This morning winter is weighing on my heart and tiring me out. Physically, the cold wears me out. I feel 50 years old in the way young kids think 50 must feel like (ancient). I tell myself, "One day closer to spring." I say this to everyone who mentions the cold or the snow. "We're one day closer to spring," I say. I say this for them, but I say this mostly for me because I don't want to complain about God's winter for He surely loves it. But I admit I love the verse from Song of Solomon 2:11. It says "For behold, the winter is past. The (snow) is over and gone." Okay, the verse doesn't say snow. It says rain, but I thought it was okay to change it because one day soon it will apply here (and probably where you are too).

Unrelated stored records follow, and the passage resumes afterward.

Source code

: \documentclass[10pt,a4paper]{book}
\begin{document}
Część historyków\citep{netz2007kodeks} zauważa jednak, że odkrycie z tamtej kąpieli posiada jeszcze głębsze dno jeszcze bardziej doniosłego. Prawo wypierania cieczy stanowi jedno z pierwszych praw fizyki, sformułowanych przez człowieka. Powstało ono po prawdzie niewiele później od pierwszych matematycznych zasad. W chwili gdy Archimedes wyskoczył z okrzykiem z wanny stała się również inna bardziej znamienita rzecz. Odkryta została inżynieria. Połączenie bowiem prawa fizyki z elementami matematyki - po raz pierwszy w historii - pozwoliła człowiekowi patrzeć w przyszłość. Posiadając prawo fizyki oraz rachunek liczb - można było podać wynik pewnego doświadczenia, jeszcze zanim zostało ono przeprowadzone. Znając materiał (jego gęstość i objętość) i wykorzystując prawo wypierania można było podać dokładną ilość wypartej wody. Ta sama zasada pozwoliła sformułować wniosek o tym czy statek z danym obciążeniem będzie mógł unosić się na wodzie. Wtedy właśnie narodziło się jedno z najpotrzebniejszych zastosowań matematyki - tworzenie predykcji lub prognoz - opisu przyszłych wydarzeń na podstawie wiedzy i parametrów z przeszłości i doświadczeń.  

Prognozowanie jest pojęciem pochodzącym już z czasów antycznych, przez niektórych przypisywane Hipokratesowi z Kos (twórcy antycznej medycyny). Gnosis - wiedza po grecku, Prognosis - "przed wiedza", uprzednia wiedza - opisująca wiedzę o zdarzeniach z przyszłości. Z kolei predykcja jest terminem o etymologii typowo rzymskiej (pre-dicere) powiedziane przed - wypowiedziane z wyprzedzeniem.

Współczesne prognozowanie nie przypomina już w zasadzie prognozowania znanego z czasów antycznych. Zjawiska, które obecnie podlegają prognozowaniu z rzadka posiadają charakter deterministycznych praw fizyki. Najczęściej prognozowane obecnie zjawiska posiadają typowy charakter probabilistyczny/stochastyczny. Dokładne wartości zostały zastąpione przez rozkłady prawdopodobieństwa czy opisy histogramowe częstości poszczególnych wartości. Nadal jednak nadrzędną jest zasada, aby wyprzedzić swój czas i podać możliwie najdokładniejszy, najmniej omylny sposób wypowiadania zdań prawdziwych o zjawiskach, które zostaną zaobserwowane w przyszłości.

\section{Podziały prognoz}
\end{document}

I didn't want to end on a note of negativity this morning. But then I got this quote from C.S. Lewis via Biblegateway this morning it seemed to fit. It is what I am going to try and do once I get off the computer. Lewis writes, "The value of the myth (or story) is that it takes all the things we know and restores to them the rich significance which has been hidden by 'the veil of familiarity.' The child enjoys his gold meat (otherwise dull to him) by pretending it is buffalo, just killed with his own bow and arrow. And the child is wise. If you are tired of the real landscape, look at it in a mirror. By putting (whatever) into a (story), we do not retreat from reality: we rediscover it. As long as the story lingers in our mind, the real things are more themselves."
This will seem silly to some, but I like the thought. Maybe today my winter will be Narnia right before Aslan appears. Right when it begins to thaw because Aslan "in on the move."
One day closer to spring my friends. Halleluia!